On Wednesday, 3 October 2012 at 21:02:07 UTC, David Nadlinger
wrote:
On Wednesday, 3 October 2012 at 19:42:07 UTC, dsimcha wrote:
If not, please clarify what you needed and the relevant use
cases so that I can fix std.parallelism.
In my use case, conflating the notion of a future, i.e. a value
that becomes available at some point in the future, with the
process which creates that future makes no sense.

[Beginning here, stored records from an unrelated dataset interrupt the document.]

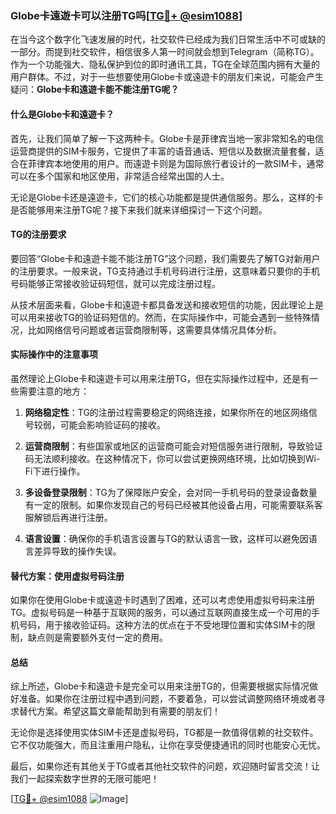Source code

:### Globe卡遠遊卡可以注册TG吗[[TG💪+ @esim1088](https://t.me/s/esim1088)]

在当今这个数字化飞速发展的时代，社交软件已经成为我们日常生活中不可或缺的一部分。而提到社交软件，相信很多人第一时间就会想到Telegram（简称TG）。作为一个功能强大、隐私保护到位的即时通讯工具，TG在全球范围内拥有大量的用户群体。不过，对于一些想要使用Globe卡或遠遊卡的朋友们来说，可能会产生疑问：**Globe卡和遠遊卡能不能注册TG呢？**

#### 什么是Globe卡和遠遊卡？

首先，让我们简单了解一下这两种卡。Globe卡是菲律宾当地一家非常知名的电信运营商提供的SIM卡服务，它提供了丰富的语音通话、短信以及数据流量套餐，适合在菲律宾本地使用的用户。而遠遊卡则是为国际旅行者设计的一款SIM卡，通常可以在多个国家和地区使用，非常适合经常出国的人士。

无论是Globe卡还是遠遊卡，它们的核心功能都是提供通信服务。那么，这样的卡是否能够用来注册TG呢？接下来我们就来详细探讨一下这个问题。

#### TG的注册要求

要回答“Globe卡和遠遊卡能不能注册TG”这个问题，我们需要先了解TG对新用户的注册要求。一般来说，TG支持通过手机号码进行注册，这意味着只要你的手机号码能够正常接收验证码短信，就可以完成注册过程。

从技术层面来看，Globe卡和遠遊卡都具备发送和接收短信的功能，因此理论上是可以用来接收TG的验证码短信的。然而，在实际操作中，可能会遇到一些特殊情况，比如网络信号问题或者运营商限制等，这需要具体情况具体分析。

#### 实际操作中的注意事项

虽然理论上Globe卡和遠遊卡可以用来注册TG，但在实际操作过程中，还是有一些需要注意的地方：

1. **网络稳定性**：TG的注册过程需要稳定的网络连接，如果你所在的地区网络信号较弱，可能会影响验证码的接收。
   
2. **运营商限制**：有些国家或地区的运营商可能会对短信服务进行限制，导致验证码无法顺利接收。在这种情况下，你可以尝试更换网络环境，比如切换到Wi-Fi下进行操作。

3. **多设备登录限制**：TG为了保障账户安全，会对同一手机号码的登录设备数量有一定的限制。如果你发现自己的号码已经被其他设备占用，可能需要联系客服解锁后再进行注册。

4. **语言设置**：确保你的手机语言设置与TG的默认语言一致，这样可以避免因语言差异导致的操作失误。

#### 替代方案：使用虚拟号码注册

如果你在使用Globe卡或遠遊卡时遇到了困难，还可以考虑使用虚拟号码来注册TG。虚拟号码是一种基于互联网的服务，可以通过互联网直接生成一个可用的手机号码，用于接收验证码。这种方法的优点在于不受地理位置和实体SIM卡的限制，缺点则是需要额外支付一定的费用。

#### 总结

综上所述，Globe卡和遠遊卡是完全可以用来注册TG的，但需要根据实际情况做好准备。如果你在注册过程中遇到问题，不要着急，可以尝试调整网络环境或者寻求替代方案。希望这篇文章能帮助到有需要的朋友们！

无论你是选择使用实体SIM卡还是虚拟号码，TG都是一款值得信赖的社交软件。它不仅功能强大，而且注重用户隐私，让你在享受便捷通讯的同时也能安心无忧。

最后，如果你还有其他关于TG或者其他社交软件的问题，欢迎随时留言交流！让我们一起探索数字世界的无限可能吧！

[[TG💪+ @esim1088](https://t.me/s/esim1088) ![Image](https://i.postimg.cc/4NQfJmqS/Snipaste-2025-05-13-00-14-12.png)]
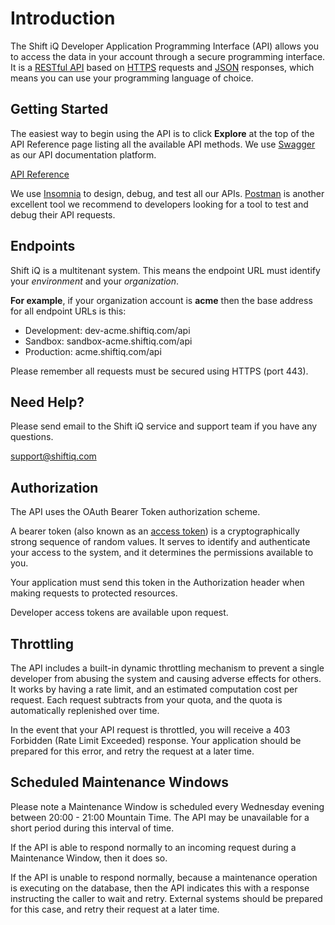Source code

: # Introduction

The Shift iQ Developer Application Programming Interface (API) allows you to access the data in your account through a secure programming interface. It is a [RESTful API](https://restfulapi.net) based on [HTTPS](https://datatracker.ietf.org/doc/html/rfc2818) requests and [JSON](https://www.json.org/json-en.html) responses, which means you can use your programming language of choice.

## Getting Started

The easiest way to begin using the API is to click **Explore** at the top of the API Reference page listing all the available API methods. We use [Swagger](https://swagger.io/) as our API documentation platform.

[API Reference](https://dev-demo.shiftiq.com/swagger)

We use [Insomnia](https://insomnia.rest) to design, debug, and test all our APIs. [Postman](https://www.postman.com) is another excellent tool we recommend to developers looking for a tool to test and debug their API requests.

## Endpoints

Shift iQ is a multitenant system. This means the endpoint URL must identify your _environment_ and your _organization_.

**For example**, if your organization account is **acme** then the base address for all endpoint URLs is this:

* Development: dev-acme.shiftiq.com/api
* Sandbox: sandbox-acme.shiftiq.com/api
* Production: acme.shiftiq.com/api

Please remember all requests must be secured using HTTPS (port 443).

## Need Help?

Please send email to the Shift iQ service and support team if you have any questions.

[support@shiftiq.com](https://mailto:support@shiftiq.com)

## Authorization

The API uses the OAuth Bearer Token authorization scheme.

A bearer token (also known as an [access token](https://www.oauth.com/oauth2-servers/access-tokens/)) is a cryptographically strong sequence of random values. It serves to identify and authenticate your access to the system, and it determines the permissions available to you.

Your application must send this token in the Authorization header when making requests to protected resources.

Developer access tokens are available upon request.

## Throttling

The API includes a built-in dynamic throttling mechanism to prevent a single developer from abusing the system and causing adverse effects for others. It works by having a rate limit, and an estimated computation cost per request. Each request subtracts from your quota, and the quota is automatically replenished over time.

In the event that your API request is throttled, you will receive a 403 Forbidden (Rate Limit Exceeded) response. Your application should be prepared for this error, and retry the request at a later time.

## Scheduled Maintenance Windows

Please note a Maintenance Window is scheduled every Wednesday evening between 20:00 - 21:00 Mountain Time. The API may be unavailable for a short period during this interval of time.

If the API is able to respond normally to an incoming request during a Maintenance Window, then it does so.

If the API is unable to respond normally, because a maintenance operation is executing on the database, then the API indicates this with a response instructing the caller to wait and retry. External systems should be prepared for this case, and retry their request at a later time.
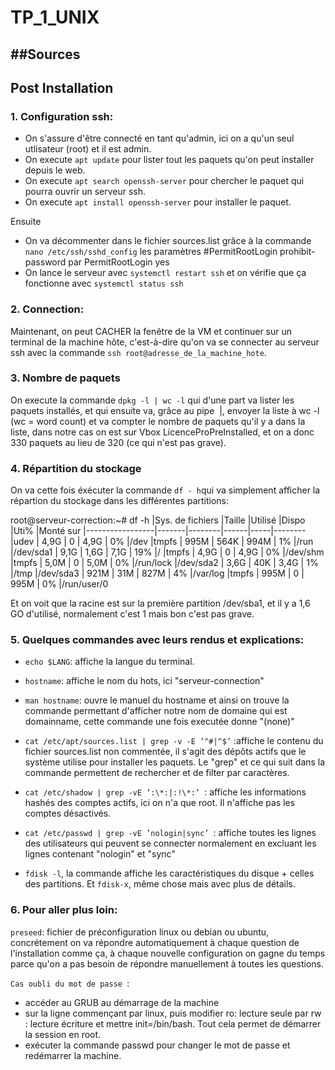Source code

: # TP_1_UNIX

##Sources
 - 

## Post Installation

### 1. Configuration ssh:


- On s'assure d'être connecté en tant qu'admin, ici on a qu'un seul utlisateur (root) et il est admin. 
- On execute `apt update` pour lister tout les paquets qu'on peut installer depuis le web. 
- On execute `apt search openssh-server` pour chercher le paquet qui pourra ouvrir un serveur ssh. 
- On execute `apt install openssh-server` pour installer le paquet. 

Ensuite

- On va décommenter dans le fichier sources.list grâce à la commande `nano /etc/ssh/sshd_config` les paramètres #PermitRootLogin prohibit-password par PermitRootLogin yes
- On lance le serveur avec `systemctl restart ssh` et on vérifie que ça fonctionne avec `systemctl status ssh`


### 2. Connection:

Maintenant, on peut CACHER la fenêtre de la VM et continuer sur un terminal de la machine hôte, c'est-à-dire qu'on va se connecter au serveur ssh avec la commande `ssh root@adresse_de_la_machine_hote`. 

### 3. Nombre de paquets 

On execute la commande `dpkg -l | wc -l` qui d'une part va lister les paquets installés, et qui ensuite va, grâce au pipe  |, envoyer la liste à wc -l (wc = word count) et va compter le nombre de paquets qu'il y a dans la liste, dans notre cas on est sur Vbox LicenceProPreInstalled, et on a donc 330 paquets au lieu de 320 (ce qui n'est pas grave). 

### 4. Répartition du stockage 

On va cette fois éxécuter la commande `df - h`qui va simplement afficher la répartion du stockage dans les différentes partitions: 

root@serveur-correction:~# df -h
|Sys. de fichiers |Taille |Utilisé |Dispo |Uti% |Monté sur
|-----------------|-------|--------|------|-----|--------
|udev             |  4,9G |      0 | 4,9G |  0% |/dev
|tmpfs            |  995M |   564K | 994M |  1% |/run
|/dev/sda1        |  9,1G |   1,6G | 7,1G | 19% |/
|tmpfs            |  4,9G |      0 | 4,9G |  0% |/dev/shm
|tmpfs            |  5,0M |      0 | 5,0M |  0% |/run/lock
|/dev/sda2        |  3,6G |    40K | 3,4G |  1% |/tmp
|/dev/sda3        |  921M |    31M | 827M |  4% |/var/log
|tmpfs            |  995M |      0 | 995M |  0% |/run/user/0

Et on voit que la racine est sur la première partition /dev/sba1, et il y a 1,6 GO d'utilisé, normalement c'est 1 mais bon c'est pas grave. 

### 5. Quelques commandes avec leurs rendus et explications: 

 - `echo $LANG`: affiche la langue du terminal. 
 - `hostname`: affiche le nom du hots, ici "serveur-connection" 
 - `man hostname`: ouvre le manuel du hostname et ainsi on trouve la commande permettant d'afficher notre nom de domaine qui est domainname, cette commande une fois executée donne "(none)"

 - `cat /etc/apt/sources.list | grep -v -E ’^#|^$’` :affiche le contenu du fichier sources.list non commentée, il s'agit des dépôts actifs que le système utilise pour installer les paquets. Le "grep" et ce qui suit dans la commande permettent de rechercher et de filter par caractères. 

 - `cat /etc/shadow | grep -vE ’:\*:|:!\*:’ `: affiche les informations hashés des comptes actifs, ici on n'a que root. Il n'affiche pas les comptes désactivés. 
 - `cat /etc/passwd | grep -vE ’nologin|sync’ `: affiche toutes les lignes des utilisateurs qui peuvent se connecter normalement en excluant les lignes contenant "nologin" et "sync"

 - `fdisk -l`, la commande affiche les caractéristiques du disque + celles des partitions. Et `fdisk-x`, même chose mais avec plus de détails. 


### 6. Pour aller plus loin: 

`preseed`: fichier de préconfiguration linux ou debian ou ubuntu, concrétement on va répondre automatiquement à chaque question de l'installation comme ça, à chaque nouvelle configuration on gagne du temps parce qu'on a pas besoin de répondre manuellement à toutes les questions. 

`Cas oubli du mot de passe `: 
 - accéder au GRUB au démarrage de la machine
 - sur la ligne commençant par linux, puis modifier ro: lecture seule par rw : lecture écriture et mettre init=/bin/bash. Tout cela permet de démarrer la session en root.
 - exécuter la commande passwd pour changer le mot de passe et redémarrer la machine.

So the "process which creates the future" is a Task that executes
in a different thread than the caller? And an alternative way
that a value might become available in the future is e.g. if it's
being retrieved from some slow I/O process like a database or
network?
For example, let's say you are writing a function which
computes a complex database query from its parameters and then
submits it to your query manager/connection pool/… for
asynchronous execution. You cannot use std.parallelism.Task in
this case, because there is no way of expressing the process
which retrieves the result as a delegate running inside a
TaskPool.
Ok, I'm confused here. Why can't the process that retrieves the
result be expressed as a delegate running in a TaskPool or a new
thread?
Or, say you want to write an "aggregator", combining the
results of several futures together, again offering the same
future interface (maybe an array of the original result types)
to consumers. Again, there is no computation-bound part to that
at all, which would make sense to run on a TaskPool – you are
only waiting on the other tasks to finish.
Maybe I'm just being naive since I don't understand the use
cases, but why couldn't you just create an array of Task objects?
The second problem with std.parallelism.Task is that your only
choice is polling (or blocking, for that matter). Yes,
callbacks are a hairy thing to do if you can't be sure what
thread they are executed on, but not having them severely
limits the power of your abstraction, especially if you are
dealing with non-CPU-bound tasks (as many of today's "modern"
use cases are).
I'm a little confused about how the callbacks would be used here.
Is the idea that some callback would be called when the task is
finished? Would it be called in the worker thread or the thread
that submitted the task to the pool? Can you provide a use case?
For example, something my mentor asked to implement for Thrift
during last year's GSoC was a feature which allows to send a
request out to a pool of servers concurrently, returning the
first one of the results (apparently, this mechanism is used as
a sharding mechanism in some situations – if a server doesn't
have the data, it simply ignores the request).
"First one of the results" == the result produced by the the
first server to return anything?
How would you implement something like that as a function
Task[] -> Task? For what it's worth, Task in C# (which is quite
universally praised for its take on the matter) also has a
»ContinueWith« method which is really just a completion
callback mechanism.
I'll look into ContinueWith and see if it's implementable in
std.parallelism without breaking anything.
std.parallelism.Task is great for expressing local
resource-intensive units of work (and fast!), but I think it is
to rigid and specialized for that case to be generally useful.
Right. I wrote std.parallelism with resource-intensive units of
work in mind because that's the use case I was familiar with. It
was designed first and foremost to make using SMP parallelism
_simple_. In hindsight I might have erred to much on the side of
making simple things simple vs. complicated things possible or
over-specialized it and avoided solving the an important, more
general problem. I'll try to understand your use cases and see
if they can be addressed without making simple things more
complicated.
I think the best way you could help me understand what I've
overlooked in std.parallelism's design is to give a quick n'
dirty example of how an API that does what you want would be
used. Even more generally, any _concise, concrete_ use cases,
even toy use cases, would be a huge help.